'''

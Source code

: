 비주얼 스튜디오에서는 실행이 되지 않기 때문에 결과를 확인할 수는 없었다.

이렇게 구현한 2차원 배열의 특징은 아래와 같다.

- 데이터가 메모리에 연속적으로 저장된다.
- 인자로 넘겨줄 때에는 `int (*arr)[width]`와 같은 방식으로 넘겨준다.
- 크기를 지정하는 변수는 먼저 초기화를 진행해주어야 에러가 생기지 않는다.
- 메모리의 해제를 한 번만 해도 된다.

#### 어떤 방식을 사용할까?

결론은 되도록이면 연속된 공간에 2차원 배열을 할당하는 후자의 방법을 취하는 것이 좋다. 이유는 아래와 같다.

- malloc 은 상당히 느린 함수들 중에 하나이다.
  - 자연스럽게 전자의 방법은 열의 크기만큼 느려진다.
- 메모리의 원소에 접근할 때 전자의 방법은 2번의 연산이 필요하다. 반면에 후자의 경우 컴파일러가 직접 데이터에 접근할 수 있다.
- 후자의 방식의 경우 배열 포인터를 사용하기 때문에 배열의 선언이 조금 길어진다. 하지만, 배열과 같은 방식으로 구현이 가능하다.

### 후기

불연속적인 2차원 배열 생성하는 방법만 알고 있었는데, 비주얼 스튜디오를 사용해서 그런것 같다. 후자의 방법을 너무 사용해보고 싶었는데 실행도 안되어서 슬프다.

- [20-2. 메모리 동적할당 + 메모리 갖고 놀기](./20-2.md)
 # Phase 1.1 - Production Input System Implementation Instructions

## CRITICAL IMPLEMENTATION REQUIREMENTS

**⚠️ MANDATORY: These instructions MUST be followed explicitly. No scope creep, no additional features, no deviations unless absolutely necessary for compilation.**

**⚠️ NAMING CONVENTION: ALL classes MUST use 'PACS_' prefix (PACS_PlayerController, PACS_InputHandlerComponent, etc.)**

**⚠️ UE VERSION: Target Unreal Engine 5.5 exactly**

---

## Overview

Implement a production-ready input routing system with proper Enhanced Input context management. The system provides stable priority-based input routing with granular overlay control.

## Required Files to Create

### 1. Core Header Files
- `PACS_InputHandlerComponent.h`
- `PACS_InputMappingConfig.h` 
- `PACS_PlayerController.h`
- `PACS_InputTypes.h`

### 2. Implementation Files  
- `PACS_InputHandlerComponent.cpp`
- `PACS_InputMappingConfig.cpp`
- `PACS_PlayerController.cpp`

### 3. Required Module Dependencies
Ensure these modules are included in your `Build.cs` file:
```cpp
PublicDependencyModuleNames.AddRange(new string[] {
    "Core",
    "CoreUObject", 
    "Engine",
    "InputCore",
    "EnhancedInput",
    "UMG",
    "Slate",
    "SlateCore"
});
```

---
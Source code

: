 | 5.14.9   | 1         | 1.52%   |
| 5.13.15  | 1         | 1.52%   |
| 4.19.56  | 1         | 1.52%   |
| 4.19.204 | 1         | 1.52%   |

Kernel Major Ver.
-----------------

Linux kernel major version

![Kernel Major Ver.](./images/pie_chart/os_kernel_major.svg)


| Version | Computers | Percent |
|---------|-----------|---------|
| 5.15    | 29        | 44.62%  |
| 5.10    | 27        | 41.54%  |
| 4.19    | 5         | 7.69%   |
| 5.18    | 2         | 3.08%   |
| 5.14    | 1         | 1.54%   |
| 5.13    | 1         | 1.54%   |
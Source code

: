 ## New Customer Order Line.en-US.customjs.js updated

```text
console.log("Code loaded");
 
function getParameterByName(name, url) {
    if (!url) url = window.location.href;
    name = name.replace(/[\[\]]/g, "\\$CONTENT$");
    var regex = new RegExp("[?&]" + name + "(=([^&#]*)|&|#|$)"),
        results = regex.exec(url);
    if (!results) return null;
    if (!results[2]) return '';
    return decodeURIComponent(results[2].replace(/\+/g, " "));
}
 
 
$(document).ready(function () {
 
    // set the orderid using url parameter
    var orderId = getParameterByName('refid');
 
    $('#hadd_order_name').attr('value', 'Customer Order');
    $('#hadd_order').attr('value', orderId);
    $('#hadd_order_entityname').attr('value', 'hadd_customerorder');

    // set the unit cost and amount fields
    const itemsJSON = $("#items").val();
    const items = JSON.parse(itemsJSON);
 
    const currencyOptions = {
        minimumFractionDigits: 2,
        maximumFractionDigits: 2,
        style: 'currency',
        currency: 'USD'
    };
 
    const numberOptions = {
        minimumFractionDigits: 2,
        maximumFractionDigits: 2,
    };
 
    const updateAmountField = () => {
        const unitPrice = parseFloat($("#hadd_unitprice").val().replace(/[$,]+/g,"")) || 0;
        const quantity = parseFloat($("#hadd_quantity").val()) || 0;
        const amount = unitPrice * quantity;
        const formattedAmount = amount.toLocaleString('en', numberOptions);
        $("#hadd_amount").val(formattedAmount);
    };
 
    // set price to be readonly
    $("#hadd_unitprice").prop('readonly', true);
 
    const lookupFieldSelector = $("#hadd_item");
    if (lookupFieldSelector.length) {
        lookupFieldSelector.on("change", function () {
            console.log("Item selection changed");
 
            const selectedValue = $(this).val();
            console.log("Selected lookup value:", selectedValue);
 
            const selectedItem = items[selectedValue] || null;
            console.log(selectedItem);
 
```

'''

What you have to do => Among the lines of the listing above, which ones contain the word "메모리의"? Show them.

Output of the task =>
- 메모리의 해제를 한 번만 해도 된다.
- 메모리의 원소에 접근할 때 전자의 방법은 2번의 연산이 필요하다. 반면에 후자의 경우 컴파일러가 직접 데이터에 접근할 수 있다.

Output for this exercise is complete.